━━━ GIVEN ENTRIES

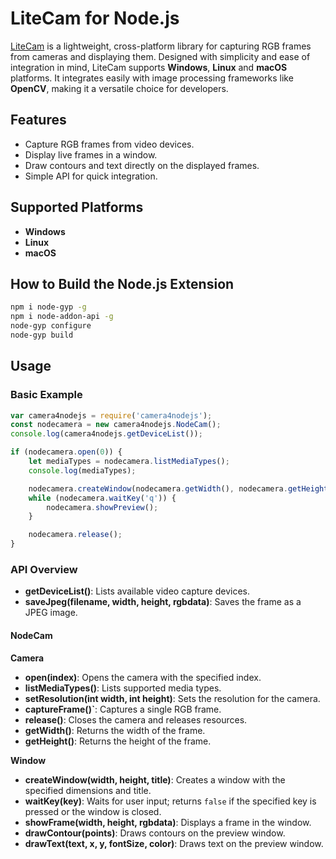 # LiteCam for Node.js
[LiteCam](https://github.com/yushulx/cmake-cpp-barcode-qrcode-mrz/tree/main/litecam) is a lightweight, cross-platform library for capturing RGB frames from cameras and displaying them. Designed with simplicity and ease of integration in mind, LiteCam supports **Windows**, **Linux** and **macOS** platforms. It integrates easily with image processing frameworks like **OpenCV**, making it a versatile choice for developers.

## Features

- Capture RGB frames from video devices.
- Display live frames in a window.
- Draw contours and text directly on the displayed frames.
- Simple API for quick integration.

## Supported Platforms

- **Windows**
- **Linux**
- **macOS**

## How to Build the Node.js Extension    
```bash
npm i node-gyp -g
npm i node-addon-api -g
node-gyp configure
node-gyp build
```

## Usage

### Basic Example

```js
var camera4nodejs = require('camera4nodejs');
const nodecamera = new camera4nodejs.NodeCam();
console.log(camera4nodejs.getDeviceList());

if (nodecamera.open(0)) {
    let mediaTypes = nodecamera.listMediaTypes();
    console.log(mediaTypes);

    nodecamera.createWindow(nodecamera.getWidth(), nodecamera.getHeight(), "Camera Stream");
    while (nodecamera.waitKey('q')) {
        nodecamera.showPreview();
    }

    nodecamera.release();
}
```

### API Overview

- **getDeviceList()**: Lists available video capture devices.
- **saveJpeg(filename, width, height, rgbdata)**: Saves the frame as a JPEG image.

#### NodeCam

**Camera**
- **open(index)**: Opens the camera with the specified index.
- **listMediaTypes()**: Lists supported media types.
- **setResolution(int width, int height)**: Sets the resolution for the camera.
- **captureFrame()`**: Captures a single RGB frame.
- **release()**: Closes the camera and releases resources.
- **getWidth()**: Returns the width of the frame.
- **getHeight()**: Returns the height of the frame.

**Window**
- **createWindow(width, height, title)**: Creates a window with the specified dimensions and title.
- **waitKey(key)**: Waits for user input; returns `false` if the specified key is pressed or the window is closed.
- **showFrame(width, height, rgbdata)**: Displays a frame in the window.
- **drawContour(points)**: Draws contours on the preview window.
- **drawText(text, x, y, fontSize, color)**: Draws text on the preview window.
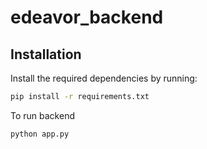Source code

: # edeavor_backend

## Installation

Install the required dependencies by running:

```bash
pip install -r requirements.txt
```

To run backend


```bash
python app.py
```
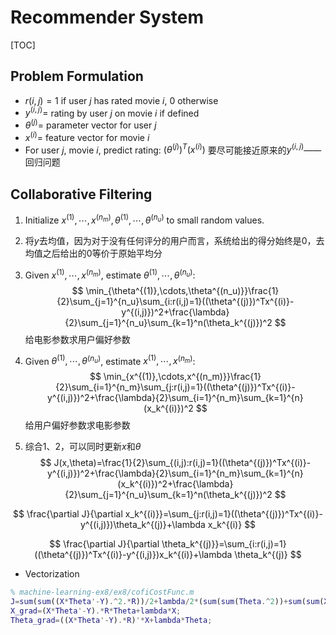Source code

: # Recommender System

[TOC]

## Problem Formulation

- $r(i,j)=1$	if user $j$ has rated movie $i$, 0 otherwise
- $y^{(i,j)}=$ rating by user $j$ on movie $i$ if defined
- $\theta^{(j)}=$ parameter vector for user $j$  
- $x^{(i)}=$ feature vector for movie $i$
- For user $j$, movie $i$, predict rating: $(\theta^{(j)})^T(x^{(i)})$ 要尽可能接近原来的$y^{(i,j)}$——回归问题

## Collaborative Filtering

1. Initialize $x^{(1)},\cdots,x^{(n_m)},\theta^{(1)},\cdots,\theta^{(n_u)}$ to small random values.	

2. 将$y$去均值，因为对于没有任何评分的用户而言，系统给出的得分始终是0，去均值之后给出的0等价于原始平均分

3. Given $x^{(1)},\cdots,x^{(n_m)}$, estimate $\theta^{(1)},\cdots,\theta^{(n_u)}$: 
   $$
   \min_{\theta^{(1)},\cdots,\theta^{(n_u)}}\frac{1}{2}\sum_{j=1}^{n_u}\sum_{i:r(i,j)=1}((\theta^{(j)})^Tx^{(i)}-y^{(i,j)})^2+\frac{\lambda}{2}\sum_{j=1}^{n_u}\sum_{k=1}^n(\theta_k^{(j)})^2
   $$
   给电影参数求用户偏好参数

4. Given $\theta^{(1)},\cdots,\theta^{(n_u)}$, estimate $x^{(1)},\cdots,x^{(n_m)}$: 
   $$
   \min_{x^{(1)},\cdots,x^{(n_m)}}\frac{1}{2}\sum_{i=1}^{n_m}\sum_{j:r(i,j)=1}((\theta^{(j)})^Tx^{(i)}-y^{(i,j)})^2+\frac{\lambda}{2}\sum_{i=1}^{n_m}\sum_{k=1}^{n}(x_k^{(i)})^2
   $$
   给用户偏好参数求电影参数

5. 综合1、2，可以同时更新$x$和$\theta$
   $$
   J(x,\theta)=\frac{1}{2}\sum_{(i,j):r(i,j)=1}((\theta^{(j)})^Tx^{(i)}-y^{(i,j)})^2+\frac{\lambda}{2}\sum_{i=1}^{n_m}\sum_{k=1}^{n}(x_k^{(i)})^2+\frac{\lambda}{2}\sum_{j=1}^{n_u}\sum_{k=1}^n(\theta_k^{(j)})^2
   $$


$$
\frac{\partial J}{\partial x_k^{(i)}}=\sum_{j:r(i,j)=1}((\theta^{(j)})^Tx^{(i)}-y^{(i,j)})\theta_k^{(j)}+\lambda x_k^{(i)}
$$

$$
\frac{\partial J}{\partial \theta_k^{(j)}}=\sum_{i:r(i,j)=1}((\theta^{(j)})^Tx^{(i)}-y^{(i,j)})x_k^{(i)}+\lambda \theta_k^{(j)}
$$

- Vectorization

```matlab
% machine-learning-ex8/ex8/cofiCostFunc.m
J=sum(sum((X*Theta'-Y).^2.*R))/2+lambda/2*(sum(sum(Theta.^2))+sum(sum(X.^2)));
X_grad=(X*Theta'-Y).*R*Theta+lambda*X;
Theta_grad=((X*Theta'-Y).*R)'*X+lambda*Theta;
```

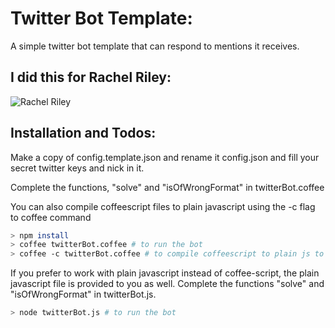 Twitter Bot Template:
=====================

A simple twitter bot template that can respond to mentions it receives.

I did this for Rachel Riley:
---------------------------
![Rachel Riley](http://i.imgur.com/1dpbwmZ.gif)

Installation and Todos:
----------------------

Make a copy of config.template.json and rename it config.json 
and fill your secret twitter keys and nick in it.

Complete the functions, "solve" and "isOfWrongFormat" in twitterBot.coffee

You can also compile coffeescript files to plain javascript using
the -c flag to coffee command

```sh
> npm install
> coffee twitterBot.coffee # to run the bot
> coffee -c twitterBot.coffee # to compile coffeescript to plain js to get twitterBot.js
```

If you prefer to work with plain javascript instead of coffee-script,
the plain javascript file is provided to you as well. Complete
the functions "solve" and "isOfWrongFormat" in twitterBot.js.

```sh
> node twitterBot.js # to run the bot
```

━━━━━━

Check each line above for the string "twitterBot" and return those that contain it.

Complete the functions, "solve" and "isOfWrongFormat" in twitterBot.coffee
> coffee twitterBot.coffee # to run the bot
> coffee -c twitterBot.coffee # to compile coffeescript to plain js to get twitterBot.js
the functions "solve" and "isOfWrongFormat" in twitterBot.js.
> node twitterBot.js # to run the bot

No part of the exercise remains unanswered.